(Source texts of formatted documents)

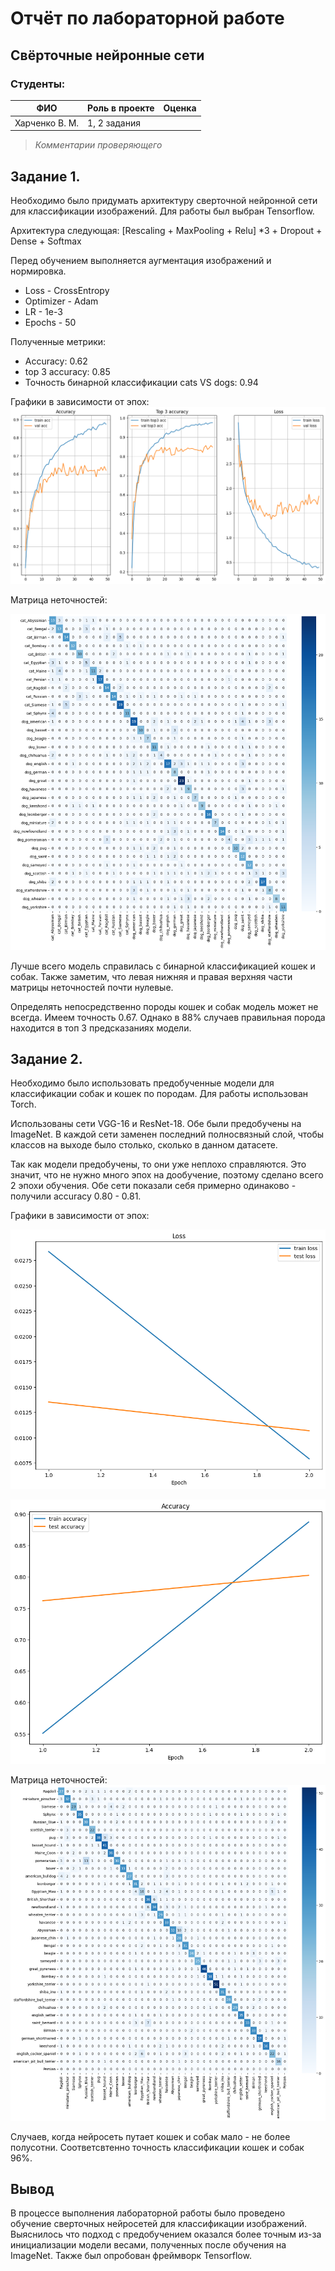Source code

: # Отчёт по лабораторной работе
## Свёрточные нейронные сети

### Студенты: 

| ФИО       | Роль в проекте                     | Оценка       |
|-----------|------------------------------------|--------------|
| Харченко В. М. | 1, 2 задания |          |

> *Комментарии проверяющего*


## Задание 1.

Необходимо было придумать архитектуру сверточной нейронной сети для классификации изображений. Для работы был выбран Tensorflow.

Архитектура следующая:
[Rescaling + MaxPooling + Relu] *3 + Dropout + Dense + Softmax

Перед обучением выполняется аугментация изображений и нормировка.

- Loss - CrossEntropy
- Optimizer - Adam
- LR - 1е-3
- Epochs - 50

Полученные метрики:

- Accuracy: 0.62
- top 3 accuracy: 0.85
- Точность бинарной классификации cats VS dogs: 0.94

Графики в зависимости от эпох:
![графики](https://github.com/bigvladimir/AI_Lab_CNN/blob/main/images/graphics.png)

Матрица неточностей:

![матрица задание 1](https://github.com/bigvladimir/AI_Lab_CNN/blob/main/images/matrix.png)

Лучше всего модель справилась с бинарной классификацией кошек и собак. Также заметим, что левая нижняя и правая верхняя части матрицы неточностей почти нулевые.

Определять непосредственно породы кошек и собак модель может не всегда. Имеем точность 0.67. Однако в 88% случаев правильная порода находится в топ 3 предсказаниях модели.

## Задание 2.
Необходимо было использовать предобученные модели для классификации собак и кошек по породам. Для работы использован Torch.

Использованы сети VGG-16 и ResNet-18. Обе были предобучены на ImageNet. В каждой сети заменен последний полносвязный слой, чтобы классов на выходе было столько, сколько в данном датасете.

Так как модели предобучены, то они уже неплохо справляются. Это значит, что не нужно много эпох на дообучение, поэтому сделано всего 2 эпохи обучения. Обе сети показали себя примерно одинаково - получили accuracy 0.80 - 0.81.

Графики в зависимости от эпох:

![loss](https://github.com/bigvladimir/AI_Lab_CNN/blob/main/images/graph_loss_task2.png)

![accuracy](https://github.com/bigvladimir/AI_Lab_CNN/blob/main/images/graph_acc_task2.png)

Матрица неточностей:
![матрица задание 2](https://github.com/bigvladimir/AI_Lab_CNN/blob/main/images/matrix_task2.png)

Случаев, когда нейросеть путает кошек и собак мало - не более полусотни. Соответсвтенно точность классификации кошек и собак 96%.

## Вывод

В процессе выполнения лабораторной работы было проведено обучение сверточных нейросетей для классификации изображений. Выяснилось что подход с предобучением оказался более точным из-за инициализации модели весами, полученных после обучения на ImageNet. Также был опробован фреймворк Tensorflow.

§ Task item:
Search the entries for the word "ImageNet" and pick out every line that holds it.

§ Problem solution:
Использованы сети VGG-16 и ResNet-18. Обе были предобучены на ImageNet. В каждой сети заменен последний полносвязный слой, чтобы классов на выходе было столько, сколько в данном датасете.
В процессе выполнения лабораторной работы было проведено обучение сверточных нейросетей для классификации изображений. Выяснилось что подход с предобучением оказался более точным из-за инициализации модели весами, полученных после обучения на ImageNet. Также был опробован фреймворк Tensorflow.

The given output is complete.